This big-budget version of the well-liked 1960s TV series (which I’ve never seen) smells like something cooked up by a talent agency that still thinks a film is just the sum of its thespian parts. Stars Ralph Fiennes, Uma Thurman, and Sean Connery may seem well-positioned to breathe life into a tongue-in-cheek action pic derived from these most stylish, rough-and-tumble icons of British urbanity, but who thought that director Jeremiah Chechik (1996’s atrocious Diabolique) and screenwriter Don MacPherson (Absolute Beginners) were the ones to pull it off?
We get an abundance of semi-clever bons mots, gleaming cinematography by ace lensman Roger Pratt, and production design that exhumes the corpse of dear Rene Magritte in a dubious quest for that surrealist touch. Worse, director Chechik seems to have graduated from the Joel Schumacher School of Action Choreography. Every fight sequence is made up of a quick series of closeups of limbs and bodies flailing about, cut together in a rhythm that’s meant to suggest physical contact. Then, when the camera gives us another wide shot, we have a couple of seconds to try and figure out what the hell just happened before the next series of closeups. Even the special effects seem like ungainly afterthoughts, cobbled together on the cheap. (The giant teddy bears are easily the best thing in the film.)
As for the performances, who could tell there was a director present on the set at all? Fiennes and Thurman deliver their lines like they’re reading the script for the first time around the coffee table in some Los Angeles hotel. Fiennes is lost in this material, like a smiling passenger who’s trapped in the wreckage after a car crash. Thurman once again proves that she’s one of the screen’s most beautiful women, and that she can’t act her way out of a shopping bag, much less a black leather catsuit. Connery is appropriately blustery as meteorological madman August De Wynter, but Connery could bluster in his sleep. Given that cast, this movie should have enough raw charisma to balance the most daunting shortcomings.

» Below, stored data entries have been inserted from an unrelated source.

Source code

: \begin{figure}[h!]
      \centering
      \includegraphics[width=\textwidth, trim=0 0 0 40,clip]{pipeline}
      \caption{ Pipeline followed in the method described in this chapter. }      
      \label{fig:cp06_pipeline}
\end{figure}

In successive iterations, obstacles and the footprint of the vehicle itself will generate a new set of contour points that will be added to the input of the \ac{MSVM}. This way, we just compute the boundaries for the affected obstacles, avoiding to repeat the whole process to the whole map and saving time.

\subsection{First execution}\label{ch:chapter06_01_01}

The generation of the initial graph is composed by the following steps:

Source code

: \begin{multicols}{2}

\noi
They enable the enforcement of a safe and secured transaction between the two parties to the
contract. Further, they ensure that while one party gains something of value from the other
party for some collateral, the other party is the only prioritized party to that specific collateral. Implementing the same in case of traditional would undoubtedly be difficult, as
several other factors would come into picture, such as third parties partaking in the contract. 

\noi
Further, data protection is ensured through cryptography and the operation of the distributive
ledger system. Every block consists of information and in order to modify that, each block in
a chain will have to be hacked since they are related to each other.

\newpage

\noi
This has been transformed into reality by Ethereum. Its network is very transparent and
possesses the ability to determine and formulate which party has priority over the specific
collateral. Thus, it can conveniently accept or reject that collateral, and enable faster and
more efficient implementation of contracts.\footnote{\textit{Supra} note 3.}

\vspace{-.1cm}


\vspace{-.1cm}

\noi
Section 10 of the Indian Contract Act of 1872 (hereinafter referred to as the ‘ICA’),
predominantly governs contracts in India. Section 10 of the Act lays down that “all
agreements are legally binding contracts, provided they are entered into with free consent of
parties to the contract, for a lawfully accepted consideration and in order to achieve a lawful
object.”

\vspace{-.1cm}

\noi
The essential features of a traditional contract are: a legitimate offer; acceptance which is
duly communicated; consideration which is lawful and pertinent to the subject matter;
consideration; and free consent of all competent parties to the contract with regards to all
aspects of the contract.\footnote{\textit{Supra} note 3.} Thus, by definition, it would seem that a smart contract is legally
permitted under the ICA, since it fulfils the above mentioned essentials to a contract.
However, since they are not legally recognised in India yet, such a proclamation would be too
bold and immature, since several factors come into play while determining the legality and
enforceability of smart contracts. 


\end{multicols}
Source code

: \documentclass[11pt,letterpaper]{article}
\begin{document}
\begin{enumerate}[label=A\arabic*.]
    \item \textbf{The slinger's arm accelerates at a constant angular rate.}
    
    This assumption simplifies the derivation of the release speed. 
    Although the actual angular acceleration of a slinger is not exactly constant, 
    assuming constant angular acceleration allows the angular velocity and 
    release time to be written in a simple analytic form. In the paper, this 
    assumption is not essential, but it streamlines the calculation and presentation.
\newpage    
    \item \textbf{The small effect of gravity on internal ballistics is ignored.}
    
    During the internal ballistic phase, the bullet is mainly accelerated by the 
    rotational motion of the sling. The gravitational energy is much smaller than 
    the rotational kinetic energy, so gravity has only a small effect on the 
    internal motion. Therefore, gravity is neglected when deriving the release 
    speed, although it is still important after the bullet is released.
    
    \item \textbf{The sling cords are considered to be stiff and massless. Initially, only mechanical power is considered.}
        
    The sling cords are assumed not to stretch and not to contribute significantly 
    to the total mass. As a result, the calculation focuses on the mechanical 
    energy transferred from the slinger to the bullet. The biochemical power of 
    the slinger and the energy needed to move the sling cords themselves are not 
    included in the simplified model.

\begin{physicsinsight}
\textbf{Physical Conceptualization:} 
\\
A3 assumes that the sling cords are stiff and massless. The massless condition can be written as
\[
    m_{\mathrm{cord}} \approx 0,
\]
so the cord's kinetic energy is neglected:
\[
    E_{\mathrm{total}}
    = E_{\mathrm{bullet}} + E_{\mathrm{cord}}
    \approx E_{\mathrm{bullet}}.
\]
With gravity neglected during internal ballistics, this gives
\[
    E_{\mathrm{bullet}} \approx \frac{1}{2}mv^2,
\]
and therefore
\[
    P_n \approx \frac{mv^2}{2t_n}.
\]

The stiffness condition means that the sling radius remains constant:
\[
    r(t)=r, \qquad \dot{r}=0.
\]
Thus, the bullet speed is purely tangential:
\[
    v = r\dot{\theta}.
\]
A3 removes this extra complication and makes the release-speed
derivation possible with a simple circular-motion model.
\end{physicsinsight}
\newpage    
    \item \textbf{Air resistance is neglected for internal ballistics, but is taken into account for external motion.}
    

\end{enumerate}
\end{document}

What it can’t overcome is a lack of story, character, or even any idea of what it means to move a narrative along from plot point to plot point. The Avengers lurches like a movie that was edited to the bone, and maybe it would make a little more sense in a longer version. What’s on the screen, however, comes as close as any movie I’ve seen lately to utter ineptitude. There’s no rhythm, no style, and precious little that could be construed as fun.